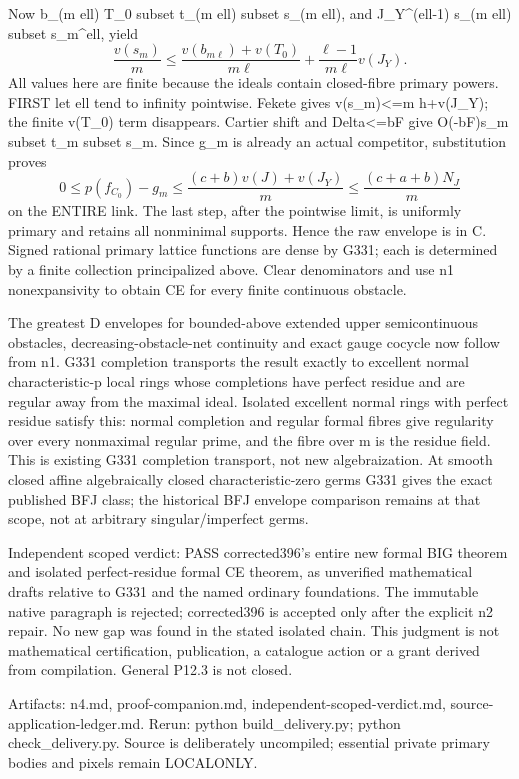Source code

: \documentclass[11pt]{article}
\begin{document}
Now b\_(m ell) T\_0 subset t\_(m ell) subset s\_(m ell), and J\_Y\textasciicircum{}(ell-1) s\_(m ell) subset s\_m\textasciicircum{}ell, yield
\[
\frac{v(s_m)}m\le
\frac{v(b_{m\ell})+v(T_0)}{m\ell}
 +\frac{\ell-1}{m\ell}v(J_Y).
\]
All values here are finite because the ideals contain closed-fibre primary powers. FIRST let ell tend to infinity pointwise. Fekete gives v(s\_m)<=m h+v(J\_Y); the finite v(T\_0) term disappears. Cartier shift and Delta<=bF give O(-bF)s\_m subset t\_m subset s\_m. Since g\_m is already an actual competitor, substitution proves
\[
0\le p(f_{C_0})-g_m
\le\frac{(c+b)v(J)+v(J_Y)}m
\le\frac{(c+a+b)N_J}{m}
\]
on the ENTIRE link. The last step, after the pointwise limit, is uniformly primary and retains all nonminimal supports. Hence the raw envelope is in C. Signed rational primary lattice functions are dense by G331; each is determined by a finite collection principalized above. Clear denominators and use n1 nonexpansivity to obtain CE for every finite continuous obstacle.

The greatest D envelopes for bounded-above extended upper semicontinuous obstacles, decreasing-obstacle-net continuity and exact gauge cocycle now follow from n1. G331 completion transports the result exactly to excellent normal characteristic-p local rings whose completions have perfect residue and are regular away from the maximal ideal. Isolated excellent normal rings with perfect residue satisfy this: normal completion and regular formal fibres give regularity over every nonmaximal regular prime, and the fibre over m is the residue field. This is existing G331 completion transport, not new algebraization. At smooth closed affine algebraically closed characteristic-zero germs G331 gives the exact published BFJ class; the historical BFJ envelope comparison remains at that scope, not at arbitrary singular/imperfect germs.

Independent scoped verdict: PASS corrected396's entire new formal BIG theorem and isolated perfect-residue formal CE theorem, as unverified mathematical drafts relative to G331 and the named ordinary foundations. The immutable native paragraph is rejected; corrected396 is accepted only after the explicit n2 repair. No new gap was found in the stated isolated chain. This judgment is not mathematical certification, publication, a catalogue action or a grant derived from compilation. General P12.3 is not closed.

Artifacts: n4.md, proof-companion.md, independent-scoped-verdict.md, source-application-ledger.md. Rerun: python build\_delivery.py; python check\_delivery.py. Source is deliberately uncompiled; essential private primary bodies and pixels remain LOCALONLY.
\end{document}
==================================================
Every line above that holds the string "verdict" should be copied into the answer.

EXPECTED ANSWER:
Independent scoped verdict: PASS corrected396's entire new formal BIG theorem and isolated perfect-residue formal CE theorem, as unverified mathematical drafts relative to G331 and the named ordinary foundations. The immutable native paragraph is rejected; corrected396 is accepted only after the explicit n2 repair. No new gap was found in the stated isolated chain. This judgment is not mathematical certification, publication, a catalogue action or a grant derived from compilation. General P12.3 is not closed.
Artifacts: n4.md, proof-companion.md, independent-scoped-verdict.md, source-application-ledger.md. Rerun: python build\_delivery.py; python check\_delivery.py. Source is deliberately uncompiled; essential private primary bodies and pixels remain LOCALONLY.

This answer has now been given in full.